I would like some feedback and corrections to my proof below that $f\colon\mathbb{R}\to\mathbb{R}$ is continuous if and only if for every open set $A$ in $\mathbb{R}$ we have $f^{-1}(A)$ open in $\mathbb{R}$, using $\varepsilon\text{-}\delta$ definition of continuity.

($\Rightarrow$). If $f$ is continuous, then for all $a\in\mathbb{R}$ we have that for all $\varepsilon>0$ there is a $\delta>0$ such that for all $x\in X$ with $\left|x-a\right|<\delta$ this is going to imply that $\left|f(x)-f(a)\right|<\varepsilon$.

Take an open set $A\subset f[\mathbb{R}]\subset \mathbb{R}$ (I'm not sure if it's necessary to take it as subset of $f[\mathbb{R}]$). For any $f(a)\in A$, because $f$ is continuous, we can choose any $\varepsilon>0$, so we do it by choosing $\varepsilon_{f(a)}>0$ such that $(f(a)-\varepsilon,f(a)+\varepsilon)\subset A$, and this is possible because $A$ is open by hypothesis.

As $f$ is continuous, this $\varepsilon_{f(a)}>0$ will gives us a $\delta_{a}>0$ such that all $x\in \mathbb{R}$ that are within a distance $\delta_a$ from $a$ will have their image $f(x)$ within a distance $\varepsilon_{f(a)}$ from $f(a)$. That is, we are going to have an open interval $(a-\delta_a,a+\delta_a)$, and because all of the $x\in\mathbb{R}$ inside of this interval have their image $f(x)\in A$, this interval $(a-\delta_a,a+\delta_a)$ is a subset of $f^{-1}(A)$.

If we follow this for all $f(a)\in A$, we are going to end up with an open interval with center $a$ and radius $\delta_a$ for each $a\in f^{-1}(A)$, so $f^{-1}(A)$ is open.

($\Leftarrow$). We have that for every open set $A$ of $\mathbb{R}$ we have $f^{-1}(A)$ open in $\mathbb{R}$.
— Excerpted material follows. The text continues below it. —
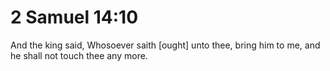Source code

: # 2 Samuel 14:10

And the king said, Whosoever saith [ought] unto thee, bring him to me, and he shall not touch thee any more.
As $A$ is open in $\mathbb{R}$, for all elements $f(a)\in A$ there is an $\varepsilon_{f(a)}>0$ such that $(f(a)-\varepsilon_{f(a)},f(a)+\varepsilon_{f(a)})$ is a subset of $A$.

So we can obtain an $a\in f^{-1}[(f(a)-\varepsilon_{f(a)},f(a)+\varepsilon_{f(a)})]$. And because $f^{-1}[(f(a)-\varepsilon_{f(a)},f(a)+\varepsilon_{f(a)})]\subset f^{-1}(A)$ and $f^{-1}(A)$ is open, we choose a $\delta_a>0$ such that $(a-\delta_a,a+\delta_a)\subset f^{-1}[(f(a)-\varepsilon_{f(a)},f(a)+\varepsilon_{f(a)})]$.

Therefore, we have that $f[(a-\delta_a,a+\delta_a)]\subset (f(a)-\varepsilon_{f(a)},f(a)+\varepsilon_{f(a)})$ and we conclude that $f$ is continuous.

Answer 1

Before I get in there and deliver all the negative feedback, I'd like to say that you have a firm grasp on the logic behind this proof, and none of the issues I'm going to point out are serious. If I were marking this as an assignment in undergraduate maths, I would award it full marks.

Take an open set $A \subset f[\Bbb{R}] \subset \Bbb{R}$ (I'm not sure if it's necessary to take it as subset of $f[\Bbb{R}]$).

It's not necessary, and indeed (depending a little on how this is interpreted) problematically restrictive. For example, if $f$ is the indicator function of the rationals, then $f(\Bbb{R}) = \{0, 1\}$. There are no open subsets of $\Bbb{R}$ contained in this set except the empty set, and $f^{-1}(\emptyset) = \emptyset$, which is open! So, according to this condition, $f$ should be continuous, when in reality, it is discontinuous everywhere.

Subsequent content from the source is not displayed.